━━ RECORDS FOR THE TASK

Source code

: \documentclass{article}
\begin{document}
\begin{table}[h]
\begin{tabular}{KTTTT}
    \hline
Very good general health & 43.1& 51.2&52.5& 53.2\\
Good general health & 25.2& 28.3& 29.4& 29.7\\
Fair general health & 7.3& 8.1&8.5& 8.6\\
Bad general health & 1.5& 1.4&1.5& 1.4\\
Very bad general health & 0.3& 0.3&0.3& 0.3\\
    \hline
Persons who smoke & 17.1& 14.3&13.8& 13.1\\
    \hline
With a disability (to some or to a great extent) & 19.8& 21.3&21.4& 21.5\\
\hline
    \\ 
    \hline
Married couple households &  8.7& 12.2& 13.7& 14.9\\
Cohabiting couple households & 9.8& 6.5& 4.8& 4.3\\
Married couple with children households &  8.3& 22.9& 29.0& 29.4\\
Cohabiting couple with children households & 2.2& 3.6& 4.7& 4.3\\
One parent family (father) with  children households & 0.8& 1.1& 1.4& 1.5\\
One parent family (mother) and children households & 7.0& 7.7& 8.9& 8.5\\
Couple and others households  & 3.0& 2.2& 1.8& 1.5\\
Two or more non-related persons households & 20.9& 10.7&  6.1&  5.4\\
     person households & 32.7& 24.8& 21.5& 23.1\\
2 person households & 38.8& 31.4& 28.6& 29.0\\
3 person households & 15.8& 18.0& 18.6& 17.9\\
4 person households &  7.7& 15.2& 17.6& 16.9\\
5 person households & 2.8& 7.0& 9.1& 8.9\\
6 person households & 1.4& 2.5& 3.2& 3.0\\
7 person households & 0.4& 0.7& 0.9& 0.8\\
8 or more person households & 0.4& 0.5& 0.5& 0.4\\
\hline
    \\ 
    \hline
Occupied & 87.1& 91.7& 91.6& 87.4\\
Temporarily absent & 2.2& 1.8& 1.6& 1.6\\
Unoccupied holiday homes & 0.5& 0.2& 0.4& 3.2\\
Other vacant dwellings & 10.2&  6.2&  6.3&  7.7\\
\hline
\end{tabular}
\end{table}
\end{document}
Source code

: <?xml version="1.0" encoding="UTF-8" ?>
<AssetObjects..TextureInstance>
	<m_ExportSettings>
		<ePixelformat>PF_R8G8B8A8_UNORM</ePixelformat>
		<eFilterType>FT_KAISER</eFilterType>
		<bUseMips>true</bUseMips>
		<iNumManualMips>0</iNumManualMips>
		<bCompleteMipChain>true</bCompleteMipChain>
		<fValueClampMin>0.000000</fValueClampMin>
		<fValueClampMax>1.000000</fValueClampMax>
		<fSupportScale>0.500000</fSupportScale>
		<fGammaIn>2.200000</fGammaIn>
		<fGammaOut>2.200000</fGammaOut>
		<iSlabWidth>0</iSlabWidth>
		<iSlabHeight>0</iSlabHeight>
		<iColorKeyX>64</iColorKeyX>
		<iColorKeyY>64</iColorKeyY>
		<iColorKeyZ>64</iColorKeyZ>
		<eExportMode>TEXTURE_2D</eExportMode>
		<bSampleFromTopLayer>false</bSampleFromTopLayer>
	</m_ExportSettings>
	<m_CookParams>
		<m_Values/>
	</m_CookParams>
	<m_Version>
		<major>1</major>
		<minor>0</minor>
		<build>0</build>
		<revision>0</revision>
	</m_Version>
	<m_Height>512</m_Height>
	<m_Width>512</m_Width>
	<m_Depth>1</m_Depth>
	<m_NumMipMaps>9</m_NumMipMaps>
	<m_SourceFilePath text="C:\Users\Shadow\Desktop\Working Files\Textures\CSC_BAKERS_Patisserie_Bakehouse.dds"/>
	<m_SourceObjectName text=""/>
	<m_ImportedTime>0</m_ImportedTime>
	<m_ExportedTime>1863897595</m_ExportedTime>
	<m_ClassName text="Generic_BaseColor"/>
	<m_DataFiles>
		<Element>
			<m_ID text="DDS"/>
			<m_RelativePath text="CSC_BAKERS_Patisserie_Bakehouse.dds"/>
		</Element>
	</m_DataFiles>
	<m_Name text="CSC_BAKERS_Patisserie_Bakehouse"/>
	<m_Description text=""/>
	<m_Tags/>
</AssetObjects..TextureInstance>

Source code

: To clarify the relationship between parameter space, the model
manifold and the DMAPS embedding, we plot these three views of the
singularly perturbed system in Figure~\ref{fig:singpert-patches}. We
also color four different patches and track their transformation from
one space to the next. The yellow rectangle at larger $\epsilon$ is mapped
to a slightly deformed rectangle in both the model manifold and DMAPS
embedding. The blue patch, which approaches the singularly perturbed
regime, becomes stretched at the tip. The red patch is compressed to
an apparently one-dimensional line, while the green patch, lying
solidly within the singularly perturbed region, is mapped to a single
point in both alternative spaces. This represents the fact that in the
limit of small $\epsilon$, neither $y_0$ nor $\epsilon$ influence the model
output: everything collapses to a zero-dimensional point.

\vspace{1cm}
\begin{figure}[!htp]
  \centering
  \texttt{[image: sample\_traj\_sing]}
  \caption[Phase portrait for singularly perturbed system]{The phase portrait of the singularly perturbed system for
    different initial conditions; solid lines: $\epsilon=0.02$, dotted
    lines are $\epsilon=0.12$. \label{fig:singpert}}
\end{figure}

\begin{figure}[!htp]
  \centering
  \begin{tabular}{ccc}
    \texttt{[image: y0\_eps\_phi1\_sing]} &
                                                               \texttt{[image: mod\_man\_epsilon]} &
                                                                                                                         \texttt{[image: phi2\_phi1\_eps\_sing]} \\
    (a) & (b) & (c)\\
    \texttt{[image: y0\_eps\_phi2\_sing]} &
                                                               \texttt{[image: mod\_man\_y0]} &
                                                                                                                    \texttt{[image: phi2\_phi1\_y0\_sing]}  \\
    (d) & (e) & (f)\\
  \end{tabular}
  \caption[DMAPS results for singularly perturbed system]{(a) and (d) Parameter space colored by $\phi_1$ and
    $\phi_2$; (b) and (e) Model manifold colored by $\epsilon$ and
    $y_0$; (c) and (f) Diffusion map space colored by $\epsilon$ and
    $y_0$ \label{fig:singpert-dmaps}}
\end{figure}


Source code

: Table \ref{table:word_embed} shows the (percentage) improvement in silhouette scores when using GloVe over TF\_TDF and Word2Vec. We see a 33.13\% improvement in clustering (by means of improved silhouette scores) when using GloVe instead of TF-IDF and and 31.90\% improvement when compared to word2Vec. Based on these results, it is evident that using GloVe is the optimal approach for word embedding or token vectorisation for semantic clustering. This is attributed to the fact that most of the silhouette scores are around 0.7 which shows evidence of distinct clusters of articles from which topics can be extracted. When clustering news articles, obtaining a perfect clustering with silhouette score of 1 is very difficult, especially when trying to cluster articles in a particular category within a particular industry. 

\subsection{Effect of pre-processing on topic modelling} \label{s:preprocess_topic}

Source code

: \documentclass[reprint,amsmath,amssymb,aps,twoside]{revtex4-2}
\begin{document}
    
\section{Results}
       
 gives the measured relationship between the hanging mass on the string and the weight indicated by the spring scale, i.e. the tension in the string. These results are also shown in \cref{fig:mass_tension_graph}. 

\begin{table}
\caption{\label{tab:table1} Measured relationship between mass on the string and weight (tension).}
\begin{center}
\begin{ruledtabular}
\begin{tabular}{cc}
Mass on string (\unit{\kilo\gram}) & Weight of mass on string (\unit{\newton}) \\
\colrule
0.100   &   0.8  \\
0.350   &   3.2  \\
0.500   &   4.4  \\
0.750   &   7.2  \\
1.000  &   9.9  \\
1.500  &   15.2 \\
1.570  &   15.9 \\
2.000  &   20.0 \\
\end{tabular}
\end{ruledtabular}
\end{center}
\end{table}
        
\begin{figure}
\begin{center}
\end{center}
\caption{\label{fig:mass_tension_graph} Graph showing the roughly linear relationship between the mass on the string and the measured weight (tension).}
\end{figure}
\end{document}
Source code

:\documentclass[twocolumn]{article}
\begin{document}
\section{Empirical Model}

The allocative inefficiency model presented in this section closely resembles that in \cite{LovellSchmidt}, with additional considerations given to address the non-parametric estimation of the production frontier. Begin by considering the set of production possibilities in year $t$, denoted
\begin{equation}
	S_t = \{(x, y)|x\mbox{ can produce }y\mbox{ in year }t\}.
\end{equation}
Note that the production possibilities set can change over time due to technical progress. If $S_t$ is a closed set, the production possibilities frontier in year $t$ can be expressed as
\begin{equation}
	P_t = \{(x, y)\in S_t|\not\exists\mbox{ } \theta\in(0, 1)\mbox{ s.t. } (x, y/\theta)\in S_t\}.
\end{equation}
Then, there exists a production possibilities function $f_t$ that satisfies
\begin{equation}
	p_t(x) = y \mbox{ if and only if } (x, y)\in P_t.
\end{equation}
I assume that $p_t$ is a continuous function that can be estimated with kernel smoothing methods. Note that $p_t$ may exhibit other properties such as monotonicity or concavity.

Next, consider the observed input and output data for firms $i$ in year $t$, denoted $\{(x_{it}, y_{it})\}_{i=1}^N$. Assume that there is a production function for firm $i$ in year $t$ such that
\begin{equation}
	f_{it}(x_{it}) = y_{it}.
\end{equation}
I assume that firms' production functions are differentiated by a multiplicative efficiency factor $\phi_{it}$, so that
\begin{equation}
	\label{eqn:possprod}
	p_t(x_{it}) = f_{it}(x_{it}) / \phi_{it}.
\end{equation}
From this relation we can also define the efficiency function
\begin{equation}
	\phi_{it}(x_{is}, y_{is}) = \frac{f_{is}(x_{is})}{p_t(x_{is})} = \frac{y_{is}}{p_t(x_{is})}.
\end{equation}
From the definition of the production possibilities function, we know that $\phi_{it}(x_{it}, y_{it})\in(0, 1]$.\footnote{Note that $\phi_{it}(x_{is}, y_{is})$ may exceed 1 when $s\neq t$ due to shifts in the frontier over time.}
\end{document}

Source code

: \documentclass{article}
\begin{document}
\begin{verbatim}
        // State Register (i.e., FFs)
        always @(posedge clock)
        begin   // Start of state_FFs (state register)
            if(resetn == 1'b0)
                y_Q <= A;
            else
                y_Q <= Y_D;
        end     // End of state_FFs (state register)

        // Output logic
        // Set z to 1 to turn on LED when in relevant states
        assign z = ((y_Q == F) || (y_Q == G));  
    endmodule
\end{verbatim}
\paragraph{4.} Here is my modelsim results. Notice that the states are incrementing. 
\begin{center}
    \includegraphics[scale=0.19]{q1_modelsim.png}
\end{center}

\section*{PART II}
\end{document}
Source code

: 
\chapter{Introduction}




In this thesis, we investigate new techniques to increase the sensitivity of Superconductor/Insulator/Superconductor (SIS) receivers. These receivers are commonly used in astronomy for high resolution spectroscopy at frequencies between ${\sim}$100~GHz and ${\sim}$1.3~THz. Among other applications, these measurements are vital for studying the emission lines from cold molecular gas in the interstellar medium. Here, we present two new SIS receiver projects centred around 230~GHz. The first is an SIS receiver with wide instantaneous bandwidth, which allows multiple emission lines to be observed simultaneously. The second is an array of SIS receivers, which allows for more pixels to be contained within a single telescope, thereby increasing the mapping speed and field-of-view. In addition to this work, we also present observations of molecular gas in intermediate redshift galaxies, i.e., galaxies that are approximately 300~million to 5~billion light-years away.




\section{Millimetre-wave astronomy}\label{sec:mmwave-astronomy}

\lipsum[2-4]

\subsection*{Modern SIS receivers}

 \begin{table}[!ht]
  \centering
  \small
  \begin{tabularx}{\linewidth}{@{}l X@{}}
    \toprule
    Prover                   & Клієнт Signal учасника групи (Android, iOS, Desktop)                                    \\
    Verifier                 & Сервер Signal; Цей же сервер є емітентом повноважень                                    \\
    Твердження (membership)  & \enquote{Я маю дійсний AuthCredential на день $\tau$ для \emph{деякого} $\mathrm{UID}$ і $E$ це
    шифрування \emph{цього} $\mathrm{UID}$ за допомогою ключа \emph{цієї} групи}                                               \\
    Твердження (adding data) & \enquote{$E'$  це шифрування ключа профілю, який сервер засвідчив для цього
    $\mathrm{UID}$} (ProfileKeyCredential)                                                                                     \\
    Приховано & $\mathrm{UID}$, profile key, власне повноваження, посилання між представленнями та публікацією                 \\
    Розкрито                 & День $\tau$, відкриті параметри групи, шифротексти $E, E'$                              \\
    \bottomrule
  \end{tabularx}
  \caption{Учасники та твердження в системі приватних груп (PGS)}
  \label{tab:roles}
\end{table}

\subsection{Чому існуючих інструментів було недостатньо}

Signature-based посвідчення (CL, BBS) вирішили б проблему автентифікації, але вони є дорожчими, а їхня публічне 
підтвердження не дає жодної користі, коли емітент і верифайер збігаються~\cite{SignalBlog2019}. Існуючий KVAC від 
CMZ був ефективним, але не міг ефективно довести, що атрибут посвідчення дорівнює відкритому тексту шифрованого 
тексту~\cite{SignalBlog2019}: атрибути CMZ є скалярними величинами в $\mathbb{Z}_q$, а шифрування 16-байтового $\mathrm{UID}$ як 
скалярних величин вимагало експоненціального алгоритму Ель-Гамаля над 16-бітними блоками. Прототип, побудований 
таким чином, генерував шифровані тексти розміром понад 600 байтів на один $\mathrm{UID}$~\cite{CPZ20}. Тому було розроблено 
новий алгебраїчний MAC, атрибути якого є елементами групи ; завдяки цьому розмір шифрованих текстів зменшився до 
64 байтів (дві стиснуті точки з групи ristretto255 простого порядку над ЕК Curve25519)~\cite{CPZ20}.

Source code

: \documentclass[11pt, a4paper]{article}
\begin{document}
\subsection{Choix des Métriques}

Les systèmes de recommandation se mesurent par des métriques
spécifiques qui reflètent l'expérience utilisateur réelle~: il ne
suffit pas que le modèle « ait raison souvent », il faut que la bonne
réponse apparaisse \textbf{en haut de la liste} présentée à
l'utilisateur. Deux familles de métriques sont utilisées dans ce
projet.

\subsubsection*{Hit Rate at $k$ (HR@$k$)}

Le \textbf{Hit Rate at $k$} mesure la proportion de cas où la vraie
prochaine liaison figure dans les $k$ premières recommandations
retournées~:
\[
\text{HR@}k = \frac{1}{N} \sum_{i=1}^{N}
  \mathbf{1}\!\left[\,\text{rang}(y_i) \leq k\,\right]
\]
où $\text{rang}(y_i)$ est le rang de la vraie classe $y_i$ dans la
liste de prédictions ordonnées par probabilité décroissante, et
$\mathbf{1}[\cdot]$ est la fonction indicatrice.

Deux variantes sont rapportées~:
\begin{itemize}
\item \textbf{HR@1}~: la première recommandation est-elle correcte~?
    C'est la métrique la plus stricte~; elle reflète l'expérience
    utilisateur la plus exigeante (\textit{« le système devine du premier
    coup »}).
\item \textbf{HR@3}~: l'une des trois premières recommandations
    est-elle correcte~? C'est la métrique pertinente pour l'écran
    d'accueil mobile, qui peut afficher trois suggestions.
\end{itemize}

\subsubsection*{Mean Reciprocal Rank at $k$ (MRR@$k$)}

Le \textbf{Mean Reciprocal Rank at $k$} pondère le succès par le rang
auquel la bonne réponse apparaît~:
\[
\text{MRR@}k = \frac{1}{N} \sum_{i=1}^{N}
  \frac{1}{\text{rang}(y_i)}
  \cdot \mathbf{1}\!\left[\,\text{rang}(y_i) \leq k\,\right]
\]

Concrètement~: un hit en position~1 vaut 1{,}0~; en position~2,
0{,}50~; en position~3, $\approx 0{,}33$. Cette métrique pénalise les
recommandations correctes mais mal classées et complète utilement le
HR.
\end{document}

━━━━

# TASK
Each line that holds the word "rang" should be extracted from the records.

# OUTPUT FOR THIS EXERCISE
  \mathbf{1}\!\left[\,\text{rang}(y_i) \leq k\,\right]
où $\text{rang}(y_i)$ est le rang de la vraie classe $y_i$ dans la
Le \textbf{Mean Reciprocal Rank at $k$} pondère le succès par le rang
  \frac{1}{\text{rang}(y_i)}
  \cdot \mathbf{1}\!\left[\,\text{rang}(y_i) \leq k\,\right]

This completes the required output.